Aim of the task>
Lines below containing the word "desarrollo" should be copied out.

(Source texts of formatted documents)
- - -
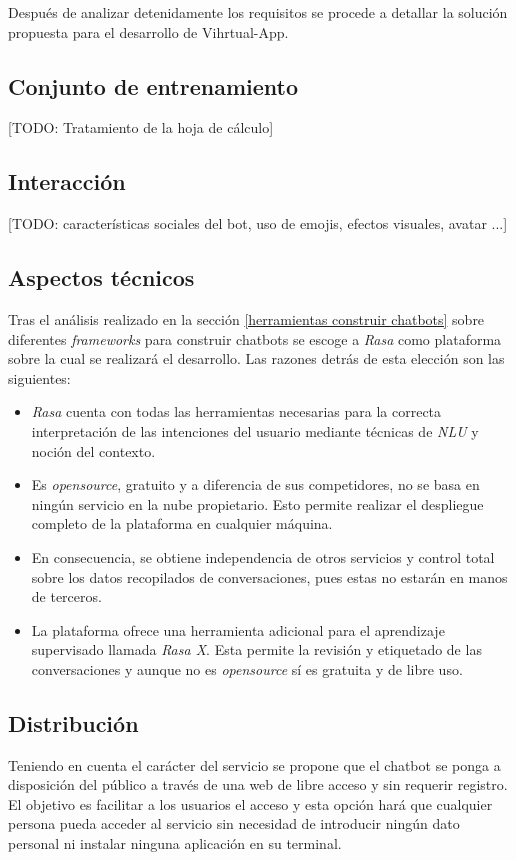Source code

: Después de analizar detenidamente los requisitos se procede a detallar la solución propuesta para el desarrollo de Vihrtual-App.

\subsection{Conjunto de entrenamiento}
[TODO: Tratamiento de la hoja de cálculo]

\subsection{Interacción}
[TODO: características sociales del bot, uso de emojis, efectos visuales, avatar ...]


\subsection{Aspectos técnicos}
Tras el análisis realizado en la sección \ref{herramientas construir chatbots} sobre diferentes \textit{frameworks} para construir chatbots se escoge a \textit{Rasa} como plataforma sobre la cual se realizará el desarrollo. Las razones detrás de esta elección son las siguientes:\\ 

\begin{itemize}
	\item \textit{Rasa} cuenta con todas las herramientas necesarias para la correcta interpretación de las intenciones del usuario mediante técnicas de \textit{NLU} y noción del contexto.
	\item Es \textit{opensource}, gratuito y a diferencia de sus competidores, no se basa en ningún servicio en la nube propietario. Esto permite realizar el despliegue completo de la plataforma en cualquier máquina. 
	\item  En consecuencia, se obtiene independencia de otros servicios y control total sobre los datos recopilados de conversaciones, pues estas no estarán en manos de terceros.
	\item La plataforma ofrece una herramienta adicional para el aprendizaje supervisado llamada \textit{Rasa X}. Esta permite la revisión y etiquetado de las conversaciones y aunque no es \textit{opensource} sí es gratuita y de libre uso.
\end{itemize}	

\subsection{Distribución}
Teniendo en cuenta el carácter del servicio se propone que el chatbot se ponga a disposición del público a través de una web de libre acceso y sin requerir registro. El objetivo es facilitar a los usuarios el acceso  y esta opción hará que cualquier persona pueda acceder al servicio sin necesidad de introducir ningún dato personal ni instalar ninguna aplicación en su terminal. \\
- - -
Exercise result>
: Después de analizar detenidamente los requisitos se procede a detallar la solución propuesta para el desarrollo de Vihrtual-App.
Tras el análisis realizado en la sección \ref{herramientas construir chatbots} sobre diferentes \textit{frameworks} para construir chatbots se escoge a \textit{Rasa} como plataforma sobre la cual se realizará el desarrollo. Las razones detrás de esta elección son las siguientes:\\ 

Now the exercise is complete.